CLICK HERE FOR BLOGGER TEMPLATES AND MYSPACE LAYOUTS »

January 5, 2009

Moonlighting

A few years ago there was an episode of Oprah where Martha Stewart's daughter (her name escapes me at the moment) was talking about her struggles with infertility and the IVF process she was going through. I remember watching it amazed at how cold and distant she seemed to be about the whole process at one point equating the whole process of TTC to a job. I learned two things from watching that episode. 1) Never make comments about someone's feelings, actions or intentions unless you have been in their position and 2) she was absolutely right.

This whole process has been a second job where I hate almost all of my coworkers, am getting paid minimum wage and am having to work every single weekend. I now realize that her cold and distant tone was not one of lack of caring or emotions but rather a protection mechanism to shield herself from all the disappointments that come with this second job.

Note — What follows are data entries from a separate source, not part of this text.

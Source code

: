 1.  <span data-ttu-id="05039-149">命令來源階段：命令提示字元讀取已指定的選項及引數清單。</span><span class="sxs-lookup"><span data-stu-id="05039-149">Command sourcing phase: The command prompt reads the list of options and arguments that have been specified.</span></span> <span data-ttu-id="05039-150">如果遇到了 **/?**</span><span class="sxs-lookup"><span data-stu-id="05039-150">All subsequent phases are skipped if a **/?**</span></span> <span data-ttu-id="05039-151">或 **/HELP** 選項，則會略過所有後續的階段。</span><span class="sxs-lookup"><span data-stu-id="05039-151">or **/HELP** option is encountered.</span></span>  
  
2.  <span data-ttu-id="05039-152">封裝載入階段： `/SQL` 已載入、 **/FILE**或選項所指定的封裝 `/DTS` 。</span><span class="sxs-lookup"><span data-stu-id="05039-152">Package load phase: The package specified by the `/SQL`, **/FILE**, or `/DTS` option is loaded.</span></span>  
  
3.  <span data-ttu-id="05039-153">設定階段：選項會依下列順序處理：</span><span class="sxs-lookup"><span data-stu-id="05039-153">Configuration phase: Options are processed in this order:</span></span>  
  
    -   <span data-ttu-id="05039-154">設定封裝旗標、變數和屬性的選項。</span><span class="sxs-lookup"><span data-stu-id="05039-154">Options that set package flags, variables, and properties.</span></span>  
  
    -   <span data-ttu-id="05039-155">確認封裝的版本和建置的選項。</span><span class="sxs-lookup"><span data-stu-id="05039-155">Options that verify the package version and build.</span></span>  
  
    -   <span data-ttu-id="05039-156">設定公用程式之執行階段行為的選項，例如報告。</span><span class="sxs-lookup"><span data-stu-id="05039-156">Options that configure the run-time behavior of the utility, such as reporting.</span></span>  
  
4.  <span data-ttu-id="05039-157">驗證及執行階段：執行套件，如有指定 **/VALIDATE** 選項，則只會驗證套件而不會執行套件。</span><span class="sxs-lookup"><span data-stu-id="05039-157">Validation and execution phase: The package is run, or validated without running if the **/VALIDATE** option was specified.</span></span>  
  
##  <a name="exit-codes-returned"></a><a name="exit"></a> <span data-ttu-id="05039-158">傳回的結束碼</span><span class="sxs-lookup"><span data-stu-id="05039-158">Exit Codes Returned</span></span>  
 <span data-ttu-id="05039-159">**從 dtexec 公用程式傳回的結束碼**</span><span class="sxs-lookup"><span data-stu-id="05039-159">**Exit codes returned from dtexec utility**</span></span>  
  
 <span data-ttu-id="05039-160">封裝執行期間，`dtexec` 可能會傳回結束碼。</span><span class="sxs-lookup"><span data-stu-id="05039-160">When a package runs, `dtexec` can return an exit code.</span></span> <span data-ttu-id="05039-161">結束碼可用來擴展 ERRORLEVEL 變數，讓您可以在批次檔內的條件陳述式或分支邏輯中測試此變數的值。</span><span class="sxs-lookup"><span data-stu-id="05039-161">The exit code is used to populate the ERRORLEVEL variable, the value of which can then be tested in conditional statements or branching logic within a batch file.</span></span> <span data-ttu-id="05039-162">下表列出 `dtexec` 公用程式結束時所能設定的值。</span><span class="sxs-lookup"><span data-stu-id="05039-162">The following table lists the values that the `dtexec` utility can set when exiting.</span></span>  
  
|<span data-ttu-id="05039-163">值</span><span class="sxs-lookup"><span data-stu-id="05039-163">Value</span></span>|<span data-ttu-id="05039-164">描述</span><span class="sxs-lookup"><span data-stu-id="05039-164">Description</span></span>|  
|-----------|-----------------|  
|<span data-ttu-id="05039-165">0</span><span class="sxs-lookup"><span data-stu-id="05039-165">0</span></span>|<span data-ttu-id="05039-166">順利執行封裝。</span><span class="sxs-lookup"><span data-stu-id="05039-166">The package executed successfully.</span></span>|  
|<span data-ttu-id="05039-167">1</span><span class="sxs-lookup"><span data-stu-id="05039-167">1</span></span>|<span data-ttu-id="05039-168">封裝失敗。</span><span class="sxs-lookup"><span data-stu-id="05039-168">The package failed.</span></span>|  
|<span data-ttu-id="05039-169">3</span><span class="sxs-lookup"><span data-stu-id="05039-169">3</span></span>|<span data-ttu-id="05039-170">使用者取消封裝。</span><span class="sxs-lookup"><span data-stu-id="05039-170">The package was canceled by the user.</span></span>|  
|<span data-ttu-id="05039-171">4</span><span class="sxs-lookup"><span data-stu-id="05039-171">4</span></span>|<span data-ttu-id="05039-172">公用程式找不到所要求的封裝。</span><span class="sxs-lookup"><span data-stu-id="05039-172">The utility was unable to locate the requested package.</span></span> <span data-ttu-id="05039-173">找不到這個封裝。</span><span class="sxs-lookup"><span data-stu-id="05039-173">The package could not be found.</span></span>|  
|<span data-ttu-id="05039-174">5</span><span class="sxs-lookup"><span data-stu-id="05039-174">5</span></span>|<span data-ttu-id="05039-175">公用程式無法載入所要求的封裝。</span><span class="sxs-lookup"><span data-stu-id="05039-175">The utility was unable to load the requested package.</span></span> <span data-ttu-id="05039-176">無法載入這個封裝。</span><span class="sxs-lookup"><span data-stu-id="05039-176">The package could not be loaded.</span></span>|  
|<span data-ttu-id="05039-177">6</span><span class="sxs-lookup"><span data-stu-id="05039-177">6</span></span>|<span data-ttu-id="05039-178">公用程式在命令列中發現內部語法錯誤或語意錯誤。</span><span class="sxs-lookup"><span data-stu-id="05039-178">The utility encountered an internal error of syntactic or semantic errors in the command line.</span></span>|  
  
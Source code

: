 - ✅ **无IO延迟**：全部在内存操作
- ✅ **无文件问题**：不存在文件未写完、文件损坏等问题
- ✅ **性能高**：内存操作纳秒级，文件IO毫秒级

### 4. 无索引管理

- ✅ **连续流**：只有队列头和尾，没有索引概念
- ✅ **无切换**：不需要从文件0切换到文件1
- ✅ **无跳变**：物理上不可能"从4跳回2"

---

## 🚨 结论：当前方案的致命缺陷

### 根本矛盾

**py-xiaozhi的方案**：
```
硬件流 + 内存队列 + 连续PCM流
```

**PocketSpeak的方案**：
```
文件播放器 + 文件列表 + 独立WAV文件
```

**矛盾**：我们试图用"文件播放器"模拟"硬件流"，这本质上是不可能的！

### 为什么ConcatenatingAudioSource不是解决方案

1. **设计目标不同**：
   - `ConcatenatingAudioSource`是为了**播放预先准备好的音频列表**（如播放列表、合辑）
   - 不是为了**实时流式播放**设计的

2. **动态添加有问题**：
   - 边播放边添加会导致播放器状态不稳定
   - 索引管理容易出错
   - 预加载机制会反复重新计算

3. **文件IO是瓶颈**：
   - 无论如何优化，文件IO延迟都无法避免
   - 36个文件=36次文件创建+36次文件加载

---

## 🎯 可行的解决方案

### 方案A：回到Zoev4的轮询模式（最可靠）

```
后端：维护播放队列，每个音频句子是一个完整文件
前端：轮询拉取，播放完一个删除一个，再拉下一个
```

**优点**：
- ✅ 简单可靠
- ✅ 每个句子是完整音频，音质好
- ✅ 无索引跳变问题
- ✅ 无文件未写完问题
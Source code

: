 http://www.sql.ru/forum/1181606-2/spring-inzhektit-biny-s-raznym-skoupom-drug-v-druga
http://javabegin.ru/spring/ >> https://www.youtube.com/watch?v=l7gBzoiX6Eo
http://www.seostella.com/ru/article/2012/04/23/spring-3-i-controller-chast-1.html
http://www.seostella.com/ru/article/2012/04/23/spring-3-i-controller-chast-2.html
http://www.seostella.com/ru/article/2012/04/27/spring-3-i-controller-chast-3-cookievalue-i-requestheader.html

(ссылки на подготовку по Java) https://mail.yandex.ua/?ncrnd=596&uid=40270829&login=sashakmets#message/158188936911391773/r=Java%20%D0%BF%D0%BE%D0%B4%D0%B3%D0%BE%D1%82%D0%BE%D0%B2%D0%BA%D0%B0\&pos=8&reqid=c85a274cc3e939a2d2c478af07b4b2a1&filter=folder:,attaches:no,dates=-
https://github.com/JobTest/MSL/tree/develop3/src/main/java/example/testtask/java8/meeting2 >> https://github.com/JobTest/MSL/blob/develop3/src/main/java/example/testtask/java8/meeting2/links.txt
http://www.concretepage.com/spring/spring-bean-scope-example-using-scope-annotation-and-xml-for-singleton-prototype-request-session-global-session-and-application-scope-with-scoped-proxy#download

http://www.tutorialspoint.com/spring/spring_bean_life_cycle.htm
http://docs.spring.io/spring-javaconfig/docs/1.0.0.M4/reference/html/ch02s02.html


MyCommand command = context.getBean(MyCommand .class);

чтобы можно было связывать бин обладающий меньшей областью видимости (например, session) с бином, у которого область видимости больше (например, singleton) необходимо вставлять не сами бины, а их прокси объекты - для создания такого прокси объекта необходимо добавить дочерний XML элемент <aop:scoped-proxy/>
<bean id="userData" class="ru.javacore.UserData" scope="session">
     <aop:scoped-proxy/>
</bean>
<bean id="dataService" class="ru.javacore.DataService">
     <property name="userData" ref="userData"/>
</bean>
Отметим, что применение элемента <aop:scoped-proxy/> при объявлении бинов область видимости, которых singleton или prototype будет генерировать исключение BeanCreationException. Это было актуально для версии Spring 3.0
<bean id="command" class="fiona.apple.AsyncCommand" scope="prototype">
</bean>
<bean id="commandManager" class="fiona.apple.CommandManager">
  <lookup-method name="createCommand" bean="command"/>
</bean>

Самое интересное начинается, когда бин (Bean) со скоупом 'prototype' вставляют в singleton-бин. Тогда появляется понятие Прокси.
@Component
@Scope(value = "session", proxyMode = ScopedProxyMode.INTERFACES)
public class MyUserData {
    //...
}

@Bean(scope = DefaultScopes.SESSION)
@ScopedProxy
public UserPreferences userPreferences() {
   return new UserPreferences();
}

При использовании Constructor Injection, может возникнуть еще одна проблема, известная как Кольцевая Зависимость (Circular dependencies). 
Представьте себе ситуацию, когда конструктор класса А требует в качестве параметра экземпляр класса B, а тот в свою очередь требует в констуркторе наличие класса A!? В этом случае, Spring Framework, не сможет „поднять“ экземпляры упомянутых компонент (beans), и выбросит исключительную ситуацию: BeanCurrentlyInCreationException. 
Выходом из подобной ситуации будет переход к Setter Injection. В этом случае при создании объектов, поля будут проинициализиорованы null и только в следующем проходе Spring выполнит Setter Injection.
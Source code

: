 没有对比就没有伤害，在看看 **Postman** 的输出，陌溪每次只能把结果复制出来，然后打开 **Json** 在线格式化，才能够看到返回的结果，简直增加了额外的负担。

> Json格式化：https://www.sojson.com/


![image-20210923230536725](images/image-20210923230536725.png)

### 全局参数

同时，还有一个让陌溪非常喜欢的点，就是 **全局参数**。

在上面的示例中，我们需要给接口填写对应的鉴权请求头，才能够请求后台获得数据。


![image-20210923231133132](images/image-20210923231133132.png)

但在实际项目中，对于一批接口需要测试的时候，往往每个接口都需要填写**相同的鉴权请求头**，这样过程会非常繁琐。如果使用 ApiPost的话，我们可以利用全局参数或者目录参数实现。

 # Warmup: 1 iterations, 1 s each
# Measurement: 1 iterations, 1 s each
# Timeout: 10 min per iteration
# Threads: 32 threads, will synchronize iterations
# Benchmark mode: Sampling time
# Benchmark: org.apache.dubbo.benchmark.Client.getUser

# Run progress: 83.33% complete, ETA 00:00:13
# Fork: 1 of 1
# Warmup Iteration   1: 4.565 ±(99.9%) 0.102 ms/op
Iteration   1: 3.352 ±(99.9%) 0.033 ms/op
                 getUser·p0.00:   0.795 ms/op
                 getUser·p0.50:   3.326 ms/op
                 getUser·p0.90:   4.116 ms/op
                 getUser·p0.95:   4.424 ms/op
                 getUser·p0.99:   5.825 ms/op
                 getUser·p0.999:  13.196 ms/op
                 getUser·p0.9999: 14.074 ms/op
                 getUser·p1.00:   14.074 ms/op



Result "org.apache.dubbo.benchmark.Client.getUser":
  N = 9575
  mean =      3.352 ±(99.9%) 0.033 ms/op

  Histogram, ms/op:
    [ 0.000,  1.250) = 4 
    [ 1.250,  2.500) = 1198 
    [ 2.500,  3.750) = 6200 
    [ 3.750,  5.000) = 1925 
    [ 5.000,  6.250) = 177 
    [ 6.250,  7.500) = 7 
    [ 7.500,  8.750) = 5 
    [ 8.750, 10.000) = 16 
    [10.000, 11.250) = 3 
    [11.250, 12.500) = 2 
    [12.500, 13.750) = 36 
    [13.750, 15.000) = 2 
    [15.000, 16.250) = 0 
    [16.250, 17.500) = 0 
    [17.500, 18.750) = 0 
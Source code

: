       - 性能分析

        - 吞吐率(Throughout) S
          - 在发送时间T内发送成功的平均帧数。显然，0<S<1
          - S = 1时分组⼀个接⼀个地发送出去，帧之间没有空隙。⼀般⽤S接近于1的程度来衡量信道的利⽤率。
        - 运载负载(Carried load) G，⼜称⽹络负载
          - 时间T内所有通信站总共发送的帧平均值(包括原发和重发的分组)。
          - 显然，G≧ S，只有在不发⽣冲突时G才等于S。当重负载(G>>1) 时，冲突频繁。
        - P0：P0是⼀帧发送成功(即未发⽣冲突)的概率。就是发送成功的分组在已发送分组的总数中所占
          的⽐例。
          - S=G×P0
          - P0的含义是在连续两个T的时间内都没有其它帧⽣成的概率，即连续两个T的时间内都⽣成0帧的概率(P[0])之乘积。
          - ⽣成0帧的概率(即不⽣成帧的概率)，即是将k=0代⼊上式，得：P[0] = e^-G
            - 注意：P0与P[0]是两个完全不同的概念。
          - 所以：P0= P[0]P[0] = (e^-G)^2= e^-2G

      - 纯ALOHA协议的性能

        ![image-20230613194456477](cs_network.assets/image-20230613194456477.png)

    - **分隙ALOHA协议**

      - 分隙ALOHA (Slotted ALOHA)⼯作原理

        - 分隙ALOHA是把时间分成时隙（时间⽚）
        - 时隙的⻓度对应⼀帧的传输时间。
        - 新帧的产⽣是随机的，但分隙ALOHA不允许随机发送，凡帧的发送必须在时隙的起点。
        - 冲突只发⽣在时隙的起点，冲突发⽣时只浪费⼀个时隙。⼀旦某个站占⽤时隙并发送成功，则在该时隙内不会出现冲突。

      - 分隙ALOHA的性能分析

Given all that we have been through I have decided to cut back on my hours and go down to part-time with my second job. To me this means starting to buy clothes again with not worrying about how long I'd be able to wear them, starting to run again, making future plans with no worry if I will be able to go, taking advantage of these times when I'm forced to go on a break and to slowly start to enjoy life again.

There are only so many things that I can control. I used to control those things but along the way I loosened my grip and now find myself in the position of helplessness. It's time to start reclaiming my control over what I can. Maybe I'll start my calling in sick to my TTC job and go out for drinks instead :)

5 comments:

A said...

Wow, your blog is always so powerful. You make perfect sense. It is a job. A very stressful job. I hope you find the joy you deserve so much.

Anonymous said...

what a great idea! i wanna call in sick to my TTC job too (especially on those early morning ultrasound days!!)

tbean said...

I have long come to see that ttc is a second full-time job. It DEFINITELY affects my productivity at my regular job (you know, the one that PAYS me) and everything else you said is so true. It's something that I'm working on every.single.day.

Now that we're 1 year+ with no pregnancy, I've certainly way cut back my hours as well. More wine, more diet coke that I don't feel guilty drinking, more making plans in the future.

It is so hard but I just keep trying to live my life without feeling like I'm endlessly on pause.

xo

Anonymous said...

Buy the clothes, run and make plans! It is very hard to be in TTC limbo land. I seize as much life as I can. I still feel the limboness, but less.

Lisa said...

You will feel so liberated. Have fun with it.